START Available data

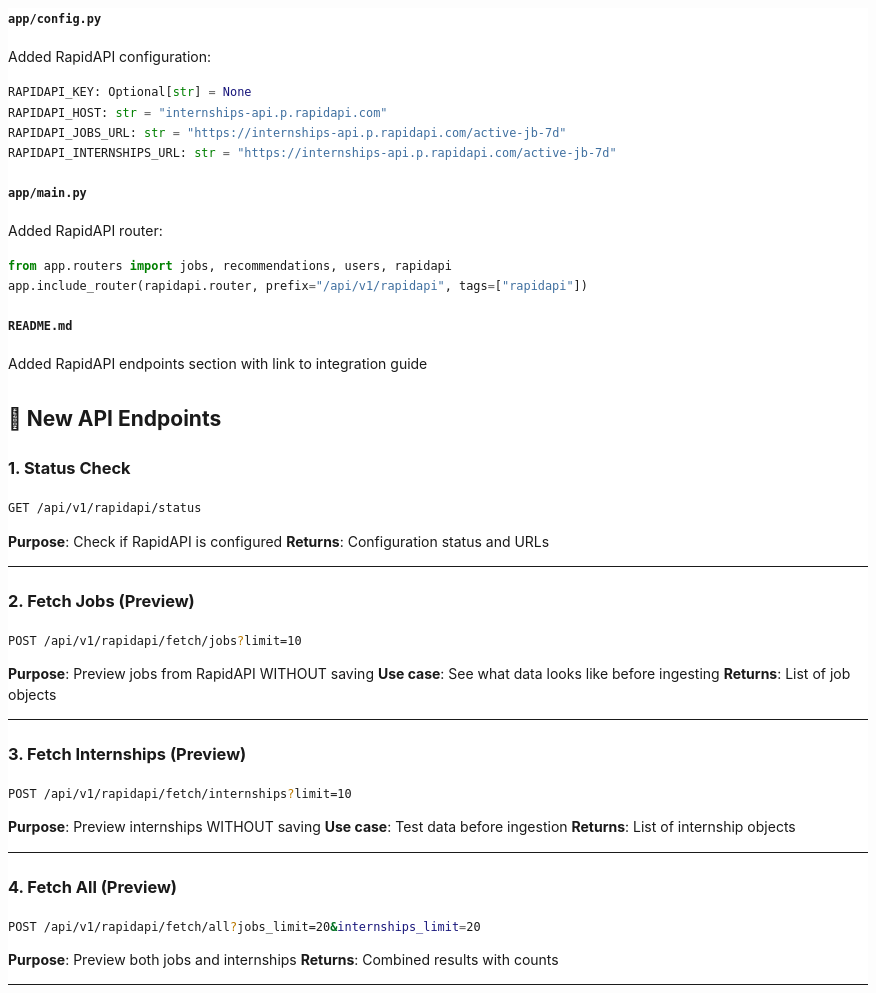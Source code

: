 #### `app/config.py`
Added RapidAPI configuration:
```python
RAPIDAPI_KEY: Optional[str] = None
RAPIDAPI_HOST: str = "internships-api.p.rapidapi.com"
RAPIDAPI_JOBS_URL: str = "https://internships-api.p.rapidapi.com/active-jb-7d"
RAPIDAPI_INTERNSHIPS_URL: str = "https://internships-api.p.rapidapi.com/active-jb-7d"
```

#### `app/main.py`
Added RapidAPI router:
```python
from app.routers import jobs, recommendations, users, rapidapi
app.include_router(rapidapi.router, prefix="/api/v1/rapidapi", tags=["rapidapi"])
```

#### `README.md`
Added RapidAPI endpoints section with link to integration guide

## 🎯 New API Endpoints

### 1. Status Check
```bash
GET /api/v1/rapidapi/status
```
**Purpose**: Check if RapidAPI is configured
**Returns**: Configuration status and URLs

---

### 2. Fetch Jobs (Preview)
```bash
POST /api/v1/rapidapi/fetch/jobs?limit=10
```
**Purpose**: Preview jobs from RapidAPI WITHOUT saving
**Use case**: See what data looks like before ingesting
**Returns**: List of job objects

---

### 3. Fetch Internships (Preview)
```bash
POST /api/v1/rapidapi/fetch/internships?limit=10
```
**Purpose**: Preview internships WITHOUT saving
**Use case**: Test data before ingestion
**Returns**: List of internship objects

---

### 4. Fetch All (Preview)
```bash
POST /api/v1/rapidapi/fetch/all?jobs_limit=20&internships_limit=20
```
**Purpose**: Preview both jobs and internships
**Returns**: Combined results with counts

---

END Available data

§ Aim of the task:
Where a picture appears in the material above, skip it, and print the rest exactly.

§ Answer space:
Source code

: #### `app/config.py`
Added RapidAPI configuration:
```python
RAPIDAPI_KEY: Optional[str] = None
RAPIDAPI_HOST: str = "internships-api.p.rapidapi.com"
RAPIDAPI_JOBS_URL: str = "https://internships-api.p.rapidapi.com/active-jb-7d"
RAPIDAPI_INTERNSHIPS_URL: str = "https://internships-api.p.rapidapi.com/active-jb-7d"
```

#### `app/main.py`
Added RapidAPI router:
```python
from app.routers import jobs, recommendations, users, rapidapi
app.include_router(rapidapi.router, prefix="/api/v1/rapidapi", tags=["rapidapi"])
```

#### `README.md`
Added RapidAPI endpoints section with link to integration guide

## 🎯 New API Endpoints

### 1. Status Check
```bash
GET /api/v1/rapidapi/status
```
**Purpose**: Check if RapidAPI is configured
**Returns**: Configuration status and URLs

---

### 2. Fetch Jobs (Preview)
```bash
POST /api/v1/rapidapi/fetch/jobs?limit=10
```
**Purpose**: Preview jobs from RapidAPI WITHOUT saving
**Use case**: See what data looks like before ingesting
**Returns**: List of job objects

---

### 3. Fetch Internships (Preview)
```bash
POST /api/v1/rapidapi/fetch/internships?limit=10
```
**Purpose**: Preview internships WITHOUT saving
**Use case**: Test data before ingestion
**Returns**: List of internship objects

---

### 4. Fetch All (Preview)
```bash
POST /api/v1/rapidapi/fetch/all?jobs_limit=20&internships_limit=20
```
**Purpose**: Preview both jobs and internships
**Returns**: Combined results with counts

---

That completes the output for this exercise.